Background: The aim of this study was to evaluate the prognostic value of preoperative sarcopenia with regard to postoperative morbidity and long-term survival in patients with peritoneal metastasis from colorectal cancer treated with cytoreductive surgery (CRS) and hyperthermic intraperitoneal chemotherapy (HIPEC). Methods: A longitudinal cohort study was conducted on patients with peritoneal metastases of colorectal origin treated with CRS–HIPEC between 2008 and 2018. Data on patient demographics, body mass index, operative characteristics, perioperative morbidity and survivorship status and oncological follow-up were obtained from the hospital registry. Sarcopenia was assessed using preoperative computed tomography (CT) findings. Results: Sixty-five patients [mean (SD) age: 54.4 (13.4) years, 64.6% females] were included in the study. Sarcopenia was evident in 30.8% of patients, while mortality rate was 66.2% with median survival time of 33.6 months. Presence of sarcopenia was associated with older age (59.6 (9.2) vs. 52.1 (14.4) years, p = 0.038), higher likelihood of morbidity (70.0% vs. 35.6%, p = 0.015) and mortality (90.0% vs. 55.6%, p = 0.010) and shorter survival time (17.7 vs. 37.9 months, p = 0.005).

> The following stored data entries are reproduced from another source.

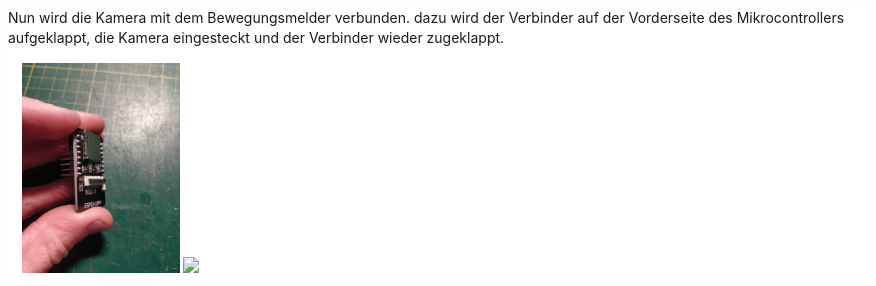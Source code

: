 Nun wird die Kamera mit dem Bewegungsmelder verbunden. dazu wird der Verbinder auf der Vorderseite des Mikrocontrollers aufgeklappt, die Kamera eingesteckt und der Verbinder wieder zugeklappt.

<div class="flex-container" style="margin: 1em">
        <img src="assets/images/cam-1.jpg" style="height: 15em">
        <img src="assets/images/cam-2.jpg" style="height: 15em">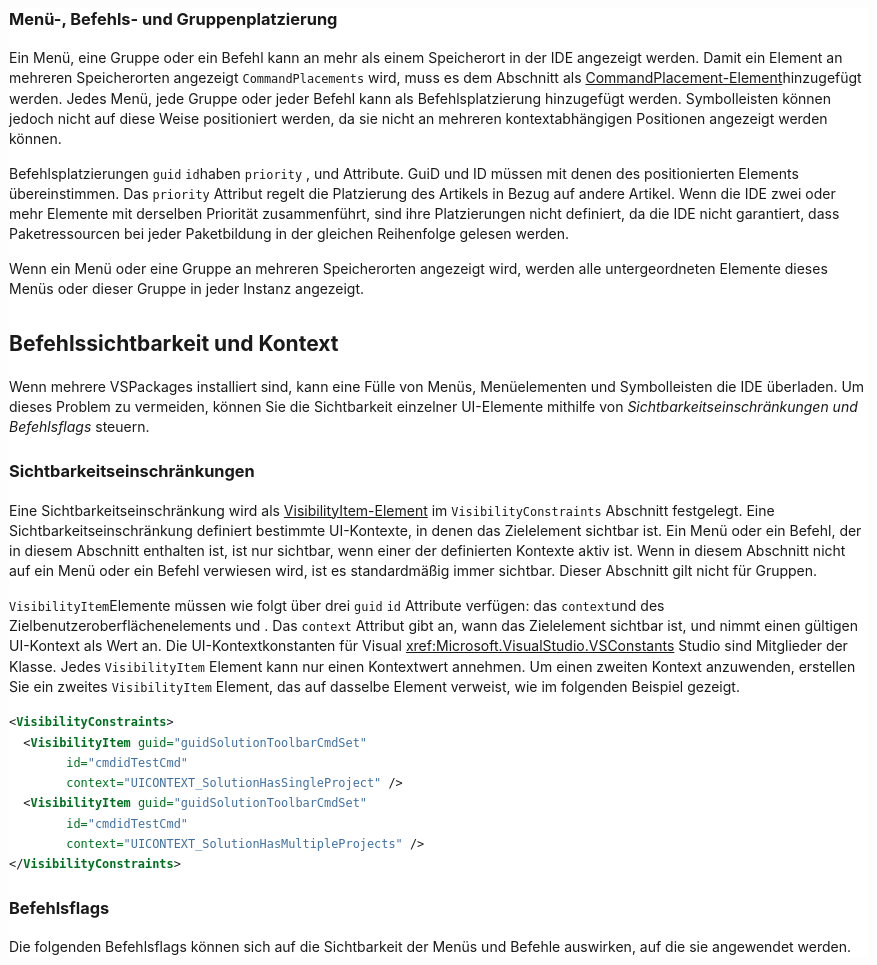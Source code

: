 ### <a name="menu-command-and-group-placement"></a>Menü-, Befehls- und Gruppenplatzierung
 Ein Menü, eine Gruppe oder ein Befehl kann an mehr als einem Speicherort in der IDE angezeigt werden. Damit ein Element an mehreren Speicherorten angezeigt `CommandPlacements` wird, muss es dem Abschnitt als [CommandPlacement-Element](../../extensibility/commandplacement-element.md)hinzugefügt werden. Jedes Menü, jede Gruppe oder jeder Befehl kann als Befehlsplatzierung hinzugefügt werden. Symbolleisten können jedoch nicht auf diese Weise positioniert werden, da sie nicht an mehreren kontextabhängigen Positionen angezeigt werden können.

 Befehlsplatzierungen `guid` `id`haben `priority` , und Attribute. GuiD und ID müssen mit denen des positionierten Elements übereinstimmen. Das `priority` Attribut regelt die Platzierung des Artikels in Bezug auf andere Artikel. Wenn die IDE zwei oder mehr Elemente mit derselben Priorität zusammenführt, sind ihre Platzierungen nicht definiert, da die IDE nicht garantiert, dass Paketressourcen bei jeder Paketbildung in der gleichen Reihenfolge gelesen werden.

 Wenn ein Menü oder eine Gruppe an mehreren Speicherorten angezeigt wird, werden alle untergeordneten Elemente dieses Menüs oder dieser Gruppe in jeder Instanz angezeigt.

## <a name="command-visibility-and-context"></a>Befehlssichtbarkeit und Kontext
 Wenn mehrere VSPackages installiert sind, kann eine Fülle von Menüs, Menüelementen und Symbolleisten die IDE überladen. Um dieses Problem zu vermeiden, können Sie die Sichtbarkeit einzelner UI-Elemente mithilfe von *Sichtbarkeitseinschränkungen und Befehlsflags* steuern.

### <a name="visibility-constraints"></a>Sichtbarkeitseinschränkungen
 Eine Sichtbarkeitseinschränkung wird als [VisibilityItem-Element](../../extensibility/visibilityitem-element.md) im `VisibilityConstraints` Abschnitt festgelegt. Eine Sichtbarkeitseinschränkung definiert bestimmte UI-Kontexte, in denen das Zielelement sichtbar ist. Ein Menü oder ein Befehl, der in diesem Abschnitt enthalten ist, ist nur sichtbar, wenn einer der definierten Kontexte aktiv ist. Wenn in diesem Abschnitt nicht auf ein Menü oder ein Befehl verwiesen wird, ist es standardmäßig immer sichtbar. Dieser Abschnitt gilt nicht für Gruppen.

 `VisibilityItem`Elemente müssen wie folgt über drei `guid` `id` Attribute verfügen: das `context`und des Zielbenutzeroberflächenelements und . Das `context` Attribut gibt an, wann das Zielelement sichtbar ist, und nimmt einen gültigen UI-Kontext als Wert an. Die UI-Kontextkonstanten für Visual <xref:Microsoft.VisualStudio.VSConstants> Studio sind Mitglieder der Klasse. Jedes `VisibilityItem` Element kann nur einen Kontextwert annehmen. Um einen zweiten Kontext anzuwenden, erstellen Sie ein zweites `VisibilityItem` Element, das auf dasselbe Element verweist, wie im folgenden Beispiel gezeigt.

```xml
<VisibilityConstraints>
  <VisibilityItem guid="guidSolutionToolbarCmdSet"
        id="cmdidTestCmd"
        context="UICONTEXT_SolutionHasSingleProject" />
  <VisibilityItem guid="guidSolutionToolbarCmdSet"
        id="cmdidTestCmd"
        context="UICONTEXT_SolutionHasMultipleProjects" />
</VisibilityConstraints>
```

### <a name="command-flags"></a>Befehlsflags
 Die folgenden Befehlsflags können sich auf die Sichtbarkeit der Menüs und Befehle auswirken, auf die sie angewendet werden.
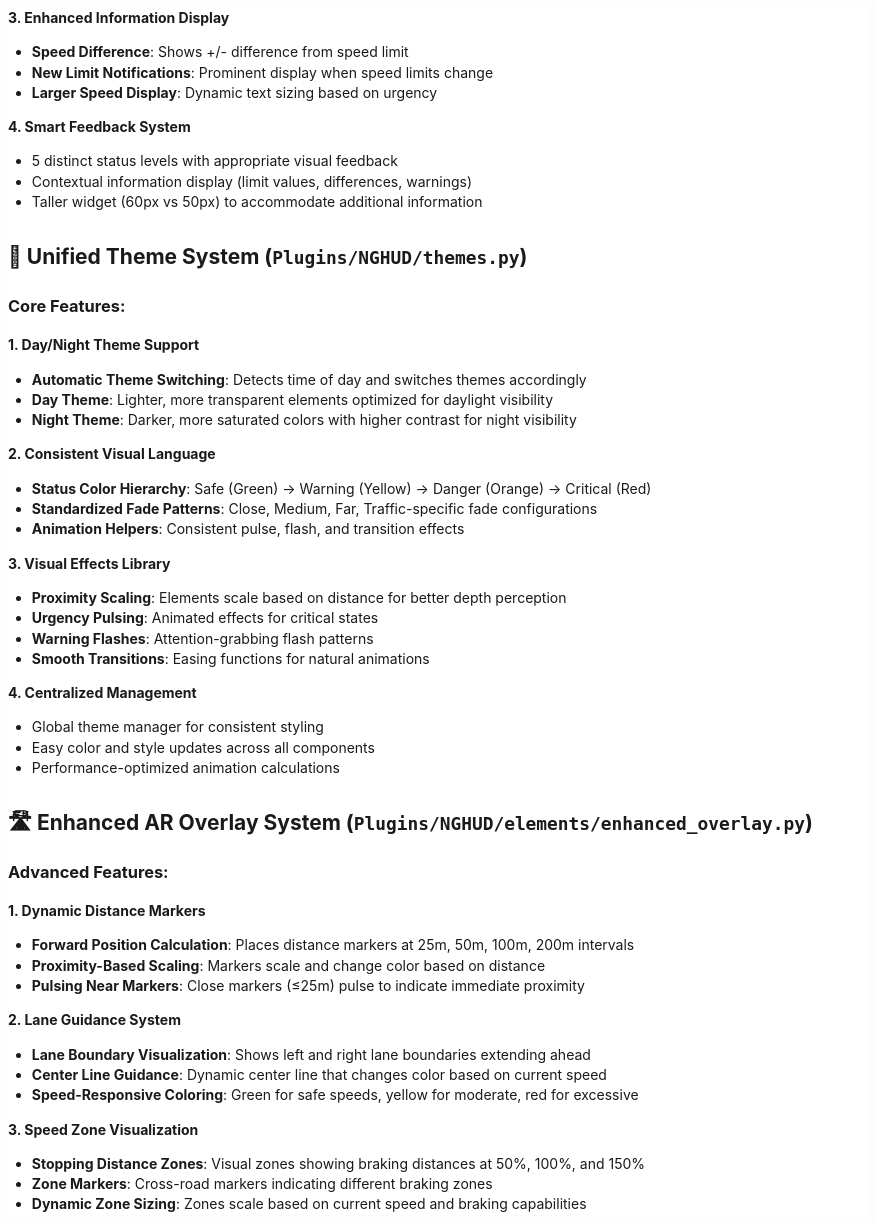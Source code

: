 **3. Enhanced Information Display**
- **Speed Difference**: Shows +/- difference from speed limit
- **New Limit Notifications**: Prominent display when speed limits change
- **Larger Speed Display**: Dynamic text sizing based on urgency

**4. Smart Feedback System**
- 5 distinct status levels with appropriate visual feedback
- Contextual information display (limit values, differences, warnings)
- Taller widget (60px vs 50px) to accommodate additional information

## 🎨 Unified Theme System (`Plugins/NGHUD/themes.py`)

### Core Features:

**1. Day/Night Theme Support**
- **Automatic Theme Switching**: Detects time of day and switches themes accordingly
- **Day Theme**: Lighter, more transparent elements optimized for daylight visibility
- **Night Theme**: Darker, more saturated colors with higher contrast for night visibility

**2. Consistent Visual Language**
- **Status Color Hierarchy**: Safe (Green) → Warning (Yellow) → Danger (Orange) → Critical (Red)
- **Standardized Fade Patterns**: Close, Medium, Far, Traffic-specific fade configurations
- **Animation Helpers**: Consistent pulse, flash, and transition effects

**3. Visual Effects Library**
- **Proximity Scaling**: Elements scale based on distance for better depth perception
- **Urgency Pulsing**: Animated effects for critical states
- **Warning Flashes**: Attention-grabbing flash patterns
- **Smooth Transitions**: Easing functions for natural animations

**4. Centralized Management**
- Global theme manager for consistent styling
- Easy color and style updates across all components
- Performance-optimized animation calculations

## 🛣️ Enhanced AR Overlay System (`Plugins/NGHUD/elements/enhanced_overlay.py`)

### Advanced Features:

**1. Dynamic Distance Markers**
- **Forward Position Calculation**: Places distance markers at 25m, 50m, 100m, 200m intervals
- **Proximity-Based Scaling**: Markers scale and change color based on distance
- **Pulsing Near Markers**: Close markers (≤25m) pulse to indicate immediate proximity

**2. Lane Guidance System**
- **Lane Boundary Visualization**: Shows left and right lane boundaries extending ahead
- **Center Line Guidance**: Dynamic center line that changes color based on current speed
- **Speed-Responsive Coloring**: Green for safe speeds, yellow for moderate, red for excessive

**3. Speed Zone Visualization**
- **Stopping Distance Zones**: Visual zones showing braking distances at 50%, 100%, and 150%
- **Zone Markers**: Cross-road markers indicating different braking zones
- **Dynamic Zone Sizing**: Zones scale based on current speed and braking capabilities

Cox regression analysis revealed that the presence of sarcopenia (HR 2.245, 95% CI 0.996–5.067, p = 0.050) was a significant predictor of increased likelihood of mortality. Conclusions: Preoperative sarcopenia is an independent prognostic factor of postoperative morbidity and shorter survival in CRC peritoneal metastasis patients treated with CRS–HIPEC. Our findings support the importance of preoperative screening for sarcopenia as part of preoperative risk assessment for better selection of CRS–HIPEC candidates or treatment modifications in CRC patients with peritoneal metastasis.